But… it is a great case study of how an objectively awful and inconsistent language can develop an environment, workflow, network of users, and set of packages that does exactly what a group of people need. And this isn’t just a question of switching costs and complementarities from network effects: focus often dominates elegance when productivity is concerned.

Unlike using R (let alone stata) to solve a complicated differential equations, it isn’t insane to use Julia for data analysis and linear regressions. Johannes, Mathieu and many others have created excellent packages. If you and your coauthors/RAs already know Julia well - or have those tasks as just one small piece of your project - then they are a great choice. I think what economists should be careful doing, though, is suggesting to people that they consider switching over to Julia for just those tasks from their more specialized language. It isn’t where Julia’s has its main advantages and if people evaluate Julia primarily on those criteria it will lose and they may not come back to evaluate it again in those cases where it would win.

I am not sure what the myths are at this point.

Certainly the julia compiler and language still have usability quirks but it is much better and has far less latency than 2019. The development environment is better than it used to be, but not in the same ballpark as the stability of Rstudio, matlab, or even the vscode python support. Given the massive investment in those platforms that shouldn’t be a surprise.

Sadly, the package ecosystem hasn’t consistently kept pace.
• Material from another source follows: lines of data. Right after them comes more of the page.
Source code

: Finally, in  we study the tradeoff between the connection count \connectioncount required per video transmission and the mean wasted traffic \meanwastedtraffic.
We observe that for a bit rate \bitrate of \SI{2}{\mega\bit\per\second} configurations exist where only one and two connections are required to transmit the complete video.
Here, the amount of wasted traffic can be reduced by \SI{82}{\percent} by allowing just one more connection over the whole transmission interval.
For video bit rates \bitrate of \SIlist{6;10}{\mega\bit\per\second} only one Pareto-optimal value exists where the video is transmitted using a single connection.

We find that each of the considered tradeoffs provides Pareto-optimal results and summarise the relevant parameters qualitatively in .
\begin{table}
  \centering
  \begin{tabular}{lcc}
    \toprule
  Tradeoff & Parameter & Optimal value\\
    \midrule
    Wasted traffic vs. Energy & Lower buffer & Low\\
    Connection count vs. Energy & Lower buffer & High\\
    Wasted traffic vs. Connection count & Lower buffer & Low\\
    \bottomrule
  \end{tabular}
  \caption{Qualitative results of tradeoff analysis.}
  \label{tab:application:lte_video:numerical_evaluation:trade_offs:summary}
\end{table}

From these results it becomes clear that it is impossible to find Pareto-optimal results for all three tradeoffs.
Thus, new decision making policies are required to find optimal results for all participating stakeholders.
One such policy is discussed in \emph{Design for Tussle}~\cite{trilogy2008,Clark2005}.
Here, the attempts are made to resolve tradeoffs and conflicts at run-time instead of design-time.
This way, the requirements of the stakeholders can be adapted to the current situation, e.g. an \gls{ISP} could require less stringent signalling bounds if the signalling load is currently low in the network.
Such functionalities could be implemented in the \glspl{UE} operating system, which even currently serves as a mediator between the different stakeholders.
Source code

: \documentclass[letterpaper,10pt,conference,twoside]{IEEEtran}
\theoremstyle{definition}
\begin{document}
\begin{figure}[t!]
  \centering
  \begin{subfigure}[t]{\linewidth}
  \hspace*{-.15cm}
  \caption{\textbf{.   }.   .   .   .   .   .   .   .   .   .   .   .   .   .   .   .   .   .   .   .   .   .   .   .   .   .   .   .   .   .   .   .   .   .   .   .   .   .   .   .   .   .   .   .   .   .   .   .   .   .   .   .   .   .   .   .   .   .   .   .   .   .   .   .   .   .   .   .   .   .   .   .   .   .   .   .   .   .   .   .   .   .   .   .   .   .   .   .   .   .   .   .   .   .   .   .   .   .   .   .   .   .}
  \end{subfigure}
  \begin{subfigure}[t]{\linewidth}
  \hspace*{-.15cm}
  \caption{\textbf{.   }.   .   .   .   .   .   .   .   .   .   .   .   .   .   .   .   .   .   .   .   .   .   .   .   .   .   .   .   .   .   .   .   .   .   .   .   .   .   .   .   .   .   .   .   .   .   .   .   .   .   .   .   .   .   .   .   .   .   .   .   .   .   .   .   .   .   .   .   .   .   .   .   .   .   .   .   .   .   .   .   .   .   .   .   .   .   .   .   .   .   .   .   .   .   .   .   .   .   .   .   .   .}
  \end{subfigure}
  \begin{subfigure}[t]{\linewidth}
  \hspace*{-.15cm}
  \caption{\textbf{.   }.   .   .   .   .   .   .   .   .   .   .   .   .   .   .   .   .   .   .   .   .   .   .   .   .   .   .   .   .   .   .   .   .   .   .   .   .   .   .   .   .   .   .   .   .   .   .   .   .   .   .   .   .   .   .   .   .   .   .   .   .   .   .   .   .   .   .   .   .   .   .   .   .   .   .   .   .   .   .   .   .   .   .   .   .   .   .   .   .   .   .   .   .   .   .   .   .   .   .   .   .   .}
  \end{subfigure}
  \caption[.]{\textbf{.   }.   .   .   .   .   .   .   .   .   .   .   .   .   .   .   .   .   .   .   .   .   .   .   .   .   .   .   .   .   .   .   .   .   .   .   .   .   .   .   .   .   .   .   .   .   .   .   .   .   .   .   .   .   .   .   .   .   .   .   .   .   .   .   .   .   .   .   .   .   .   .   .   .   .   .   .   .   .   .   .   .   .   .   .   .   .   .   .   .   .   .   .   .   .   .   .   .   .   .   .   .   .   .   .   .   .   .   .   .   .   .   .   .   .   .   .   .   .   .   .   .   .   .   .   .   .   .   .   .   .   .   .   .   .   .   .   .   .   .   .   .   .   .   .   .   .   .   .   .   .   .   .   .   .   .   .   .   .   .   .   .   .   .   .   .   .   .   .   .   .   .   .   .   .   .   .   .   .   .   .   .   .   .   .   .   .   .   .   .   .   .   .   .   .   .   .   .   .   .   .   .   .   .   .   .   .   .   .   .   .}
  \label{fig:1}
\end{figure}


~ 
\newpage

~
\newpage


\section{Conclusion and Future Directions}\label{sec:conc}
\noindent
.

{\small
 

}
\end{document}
For some (e.g. DifferentialEquations and ApproxFun to throw out a few) they are the state-of-the-art and well maintained. But many more basic ones have stagnated and when new users find a package they often find it has bugs, holes, or they need to switch between similar packages for small variations on the same task. Python/R also have packages which slowly depreciate - but they have a core set of packages that never will. Similarly, the investment into packages in python numpy/jax/pytorch and matlab has accelerated, and the performance and usability of those has changed substantially. numba/jax/pytorch can be at least as fast as Julia in many cases (or at least until careful performance tweaking happens… all compiled languages end up the same), and a lot of algorithms are linear-algebra dominated so performance comes down to BLAS code. Performance isn’t everything, of course, but it is a dimension that Julia cannot assume it will win at.

I feel like there is a degree of complacency in the Julia community where people think that it is catching up to its competitors and it is just a question of time. In some cases there is catch up, in others Julia is already the state-of-the-art, but the other package ecosystem of its competitors are also moving targets and have huge $$$ invested in them.

So to summarize my position here, and then I will shut up, the biggest myths which impede Julia’s success might be in the Julia community itself: that (1) being the best language is enough to win; (2) that Julia’s packages are catching up to the competition in all the important cases that matter; and (3) that just because Julia is a general purpose language that can do many things, it can’t backfire to evangelize it to those currently using more specialized languages for those tasks.

As always, I am leaving off all of the wonderful things about julia. I am only pointing this out publicly because I think there are things that can be done to remedy these issues because they won’t magically disappear without something changing.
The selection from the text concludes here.